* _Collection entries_
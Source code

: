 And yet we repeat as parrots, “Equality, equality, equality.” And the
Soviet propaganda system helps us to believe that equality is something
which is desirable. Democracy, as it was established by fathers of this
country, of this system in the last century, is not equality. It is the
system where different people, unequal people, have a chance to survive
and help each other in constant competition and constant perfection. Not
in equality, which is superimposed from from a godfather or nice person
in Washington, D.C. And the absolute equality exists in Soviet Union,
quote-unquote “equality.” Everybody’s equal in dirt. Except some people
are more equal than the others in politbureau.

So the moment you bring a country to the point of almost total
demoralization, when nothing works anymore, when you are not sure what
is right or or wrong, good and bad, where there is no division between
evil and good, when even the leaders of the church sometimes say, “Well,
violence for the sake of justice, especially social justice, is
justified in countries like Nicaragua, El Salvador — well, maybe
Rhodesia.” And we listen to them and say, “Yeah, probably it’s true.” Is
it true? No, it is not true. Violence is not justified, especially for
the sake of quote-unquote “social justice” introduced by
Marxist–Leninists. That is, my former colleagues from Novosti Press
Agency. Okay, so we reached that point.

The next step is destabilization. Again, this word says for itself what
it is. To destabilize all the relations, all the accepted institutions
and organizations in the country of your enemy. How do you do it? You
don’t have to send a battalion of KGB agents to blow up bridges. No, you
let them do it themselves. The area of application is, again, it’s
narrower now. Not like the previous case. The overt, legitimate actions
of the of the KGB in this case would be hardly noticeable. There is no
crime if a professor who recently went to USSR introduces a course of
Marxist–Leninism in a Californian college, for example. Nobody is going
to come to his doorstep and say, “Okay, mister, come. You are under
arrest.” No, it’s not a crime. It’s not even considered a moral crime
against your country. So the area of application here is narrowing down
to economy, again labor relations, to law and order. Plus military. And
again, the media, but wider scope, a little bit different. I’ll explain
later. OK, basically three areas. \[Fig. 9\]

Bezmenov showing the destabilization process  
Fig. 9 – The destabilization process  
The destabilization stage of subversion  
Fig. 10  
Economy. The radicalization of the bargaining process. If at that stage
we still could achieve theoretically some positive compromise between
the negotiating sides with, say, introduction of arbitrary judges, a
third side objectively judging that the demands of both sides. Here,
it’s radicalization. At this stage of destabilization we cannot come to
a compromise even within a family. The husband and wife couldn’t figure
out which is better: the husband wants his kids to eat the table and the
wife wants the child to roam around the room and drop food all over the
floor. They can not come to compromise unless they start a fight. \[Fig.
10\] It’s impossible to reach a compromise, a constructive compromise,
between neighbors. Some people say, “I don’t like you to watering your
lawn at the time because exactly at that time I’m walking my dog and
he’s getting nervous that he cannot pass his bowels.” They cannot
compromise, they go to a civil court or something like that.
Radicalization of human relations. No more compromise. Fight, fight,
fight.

* _Description of the task_
The response should consist of every record above, reproduced exactly.

* _Solution for this task_
Source code

: And yet we repeat as parrots, “Equality, equality, equality.” And the
Soviet propaganda system helps us to believe that equality is something
which is desirable. Democracy, as it was established by fathers of this
country, of this system in the last century, is not equality. It is the
system where different people, unequal people, have a chance to survive
and help each other in constant competition and constant perfection. Not
in equality, which is superimposed from from a godfather or nice person
in Washington, D.C. And the absolute equality exists in Soviet Union,
quote-unquote “equality.” Everybody’s equal in dirt. Except some people
are more equal than the others in politbureau.

So the moment you bring a country to the point of almost total
demoralization, when nothing works anymore, when you are not sure what
is right or or wrong, good and bad, where there is no division between
evil and good, when even the leaders of the church sometimes say, “Well,
violence for the sake of justice, especially social justice, is
justified in countries like Nicaragua, El Salvador — well, maybe
Rhodesia.” And we listen to them and say, “Yeah, probably it’s true.” Is
it true? No, it is not true. Violence is not justified, especially for
the sake of quote-unquote “social justice” introduced by
Marxist–Leninists. That is, my former colleagues from Novosti Press
Agency. Okay, so we reached that point.

The next step is destabilization. Again, this word says for itself what
it is. To destabilize all the relations, all the accepted institutions
and organizations in the country of your enemy. How do you do it? You
don’t have to send a battalion of KGB agents to blow up bridges. No, you
let them do it themselves. The area of application is, again, it’s
narrower now. Not like the previous case. The overt, legitimate actions
of the of the KGB in this case would be hardly noticeable. There is no
crime if a professor who recently went to USSR introduces a course of
Marxist–Leninism in a Californian college, for example. Nobody is going
to come to his doorstep and say, “Okay, mister, come. You are under
arrest.” No, it’s not a crime. It’s not even considered a moral crime
against your country. So the area of application here is narrowing down
to economy, again labor relations, to law and order. Plus military. And
again, the media, but wider scope, a little bit different. I’ll explain
later. OK, basically three areas. \[Fig. 9\]

Bezmenov showing the destabilization process  
Fig. 9 – The destabilization process  
The destabilization stage of subversion  
Fig. 10  
Economy. The radicalization of the bargaining process. If at that stage
we still could achieve theoretically some positive compromise between
the negotiating sides with, say, introduction of arbitrary judges, a
third side objectively judging that the demands of both sides. Here,
it’s radicalization. At this stage of destabilization we cannot come to
a compromise even within a family. The husband and wife couldn’t figure
out which is better: the husband wants his kids to eat the table and the
wife wants the child to roam around the room and drop food all over the
floor. They can not come to compromise unless they start a fight. \[Fig.
10\] It’s impossible to reach a compromise, a constructive compromise,
between neighbors. Some people say, “I don’t like you to watering your
lawn at the time because exactly at that time I’m walking my dog and
he’s getting nervous that he cannot pass his bowels.” They cannot
compromise, they go to a civil court or something like that.
Radicalization of human relations. No more compromise. Fight, fight,
fight.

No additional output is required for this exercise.